The lady in white extended a gloved hand, inviting Ria to touch. Such a graceful gesture that she would have accepted, but a resistance from deep inside made her shake her head.
This lady, dressed in white from head to toe, her ruffles not as clean and pure as from afar, whose eyes at a closer view appeared colorless, withdrew the invitation, placed her triangle on the table and removed the glove. Ria watched the glove fall to the ground as lightly as a leaf caught up in a lazy breeze.
When she looked at the lady in white again, she didn’t immediately notice that underneath the glove there was no hand. Not a hand or bones or dust. Just a faint musty smell of the ocean on a day of storm. Like a closed-up room in a house that no one visited anymore.
How many times had she passed by the statue lady, whom she had only seen at the square at sunset, never at the bars at night or the shops during the day? In fact, Ria didn’t know a thing about the lady in white. Until now.
The lady stepped toward her, extending the palm of the other glove and bowed with a slight flexing at the knee and the beginning of a smile around her lips.
A hint of elegance, that’s what was being offered here. Ria thought how easy it would be to accept such a gift. She started to reach toward the spirit, feeling the resistance weaken.

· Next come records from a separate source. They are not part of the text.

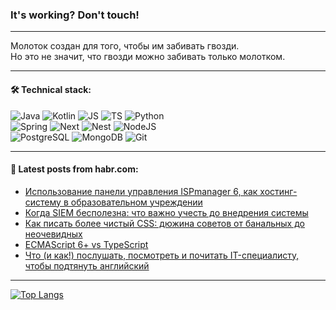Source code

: ### It's working? Don't touch!

---
Молоток создан для того, чтобы им забивать гвозди. <br>
Но это не значит, что гвозди можно забивать только молотком.

---

#### 🛠️ Technical stack:

![Java](https://img.shields.io/badge/Java-informational?logo=Oracle&style=flat&logoColor=white&color=FF4500)
![Kotlin](https://img.shields.io/badge/Kotlin-informational?logo=Kotlin&style=flat&logoColor=white&color=774D97)
![JS](https://img.shields.io/badge/JS-informational?logo=javaScript&style=flat&logoColor=black&color=F7Df1E)
![TS](https://img.shields.io/badge/TypeScript-informational?logo=typeScript&style=flat&logoColor=black&color=017acc)
![Python](https://img.shields.io/badge/Python-informational?logo=Python&style=flat&logoColor=black&color=ffdd54) <br>
![Spring](https://img.shields.io/badge/SpringBoot-informational?logo=SpringBoot&style=flat&logoColor=white&color=6DB33F) 
![Next](https://img.shields.io/badge/Next.js-informational?logo=Next.js&style=flat&logoColor=white&color=3671a1)
![Nest](https://img.shields.io/badge/NestJS-informational?logo=NestJS&style=flat&logoColor=white&color=E0234E)
![NodeJS](https://img.shields.io/badge/NodeJS-informational?logo=node.js&style=flat&logoColor=white&color=70A760) <br>
![PostgreSQL](https://img.shields.io/badge/PostgreSQL-informational?logo=PostgreSQL&style=flat&logoColor=white&color=DAA520)
![MongoDB](https://img.shields.io/badge/MongoDB-informational?logo=MongoDB&style=flat&logoColor=white&color=870000)
![Git](https://img.shields.io/badge/Git-informational?logo=git&style=flat&logoColor=white&color=f74e28)

___

#### 💬 Latest posts from habr.com:

<!-- BLOG-POST-LIST:START -->
- [Использование панели управления ISPmanager 6, как хостинг-систему в образовательном учреждении](https://habr.com/ru/articles/788528/?utm_source=habrahabr&utm_medium=rss&utm_campaign=788528)
- [Когда SIEM бесполезна: что важно учесть до внедрения системы](https://habr.com/ru/articles/788512/?utm_source=habrahabr&utm_medium=rss&utm_campaign=788512)
- [Как писать более чистый CSS: дюжина советов от банальных до неочевидных](https://habr.com/ru/companies/maxilect/articles/788508/?utm_source=habrahabr&utm_medium=rss&utm_campaign=788508)
- [ECMAScript 6+ vs TypeScript](https://habr.com/ru/articles/788254/?utm_source=habrahabr&utm_medium=rss&utm_campaign=788254)
- [Что &lpar;и как!&rpar; послушать, посмотреть и почитать IT-специалисту, чтобы подтянуть английский](https://habr.com/ru/companies/yandex_praktikum/articles/787246/?utm_source=habrahabr&utm_medium=rss&utm_campaign=787246)
<!-- BLOG-POST-LIST:END -->

---
[![Top Langs](https://github-readme-stats-git-master-advtsetting-gmailcom.vercel.app/api/top-langs/?username=zloylis&langs_count=10&hide_title=false&title_color=e6edf3&size_weight=0.5&count_weight=0.5&layout=compact&hide_border=true&theme=dracula)](https://github.com/zloylis)

<!-- ![GitHub stats](https://github-readme-stats-git-master-advtsetting-gmailcom.vercel.app/api?username=zloylis&show_icons=true&hide_border=true&theme=dracula&hide_title=true&include_all_commits=true&count_private=true&hide=contribs&hide_rank=true) -->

Images spilled into the night. Random, but connected in a way that only the unconscious understood. Images of her life.
The smell of jasmine from an orchid, its scent even stronger at night. A peach glow on a young girl’s face. Reds and yellows of the sunset at Mallory Square. A touch that had blessed her with beauty at a whim or by design. Her mother and grandmother laughing and telling a little girl their secrets. And their fears. About the enemies at night, poised to steal away her blood. Her soul.
Images and a warning now scattered into a marbled sky of blacks and blues at the moment she had touched a white glove.
The lady in white picked up the glove and bowed one more time into the face of an invisible wind, feeling the warmth on her cheek and the blood running through her veins.